• [Source data]:
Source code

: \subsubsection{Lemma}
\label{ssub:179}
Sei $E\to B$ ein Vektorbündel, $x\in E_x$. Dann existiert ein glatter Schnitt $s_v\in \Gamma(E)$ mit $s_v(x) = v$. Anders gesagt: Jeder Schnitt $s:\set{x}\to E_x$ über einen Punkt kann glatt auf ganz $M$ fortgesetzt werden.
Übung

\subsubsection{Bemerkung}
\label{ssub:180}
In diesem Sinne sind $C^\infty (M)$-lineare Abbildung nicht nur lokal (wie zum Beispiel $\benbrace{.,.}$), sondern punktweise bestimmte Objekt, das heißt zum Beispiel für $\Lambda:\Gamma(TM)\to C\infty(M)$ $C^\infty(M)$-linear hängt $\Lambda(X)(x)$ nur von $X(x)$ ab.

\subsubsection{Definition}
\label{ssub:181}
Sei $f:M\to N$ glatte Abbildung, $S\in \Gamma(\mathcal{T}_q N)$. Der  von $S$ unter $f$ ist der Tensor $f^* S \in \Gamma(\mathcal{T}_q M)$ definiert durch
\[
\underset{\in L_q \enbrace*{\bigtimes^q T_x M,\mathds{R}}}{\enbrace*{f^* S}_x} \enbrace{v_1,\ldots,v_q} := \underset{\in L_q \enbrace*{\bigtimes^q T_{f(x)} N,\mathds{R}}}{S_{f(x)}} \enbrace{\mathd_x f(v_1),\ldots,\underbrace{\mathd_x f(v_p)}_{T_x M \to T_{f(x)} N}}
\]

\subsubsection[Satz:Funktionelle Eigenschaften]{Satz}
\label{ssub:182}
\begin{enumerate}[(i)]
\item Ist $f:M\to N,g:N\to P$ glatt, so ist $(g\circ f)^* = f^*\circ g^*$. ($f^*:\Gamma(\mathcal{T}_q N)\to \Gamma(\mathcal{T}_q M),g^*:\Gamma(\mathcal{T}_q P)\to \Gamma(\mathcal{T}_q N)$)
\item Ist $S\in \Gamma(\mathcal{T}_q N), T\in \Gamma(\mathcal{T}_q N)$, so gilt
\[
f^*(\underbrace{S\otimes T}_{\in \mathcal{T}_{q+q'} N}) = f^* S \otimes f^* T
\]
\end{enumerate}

• [Work order]: If a line in the entries holds the string "subsubsection", copy it.

• [Output below]:
: \subsubsection{Lemma}
\subsubsection{Bemerkung}
\subsubsection{Definition}
\subsubsection[Satz:Funktionelle Eigenschaften]{Satz}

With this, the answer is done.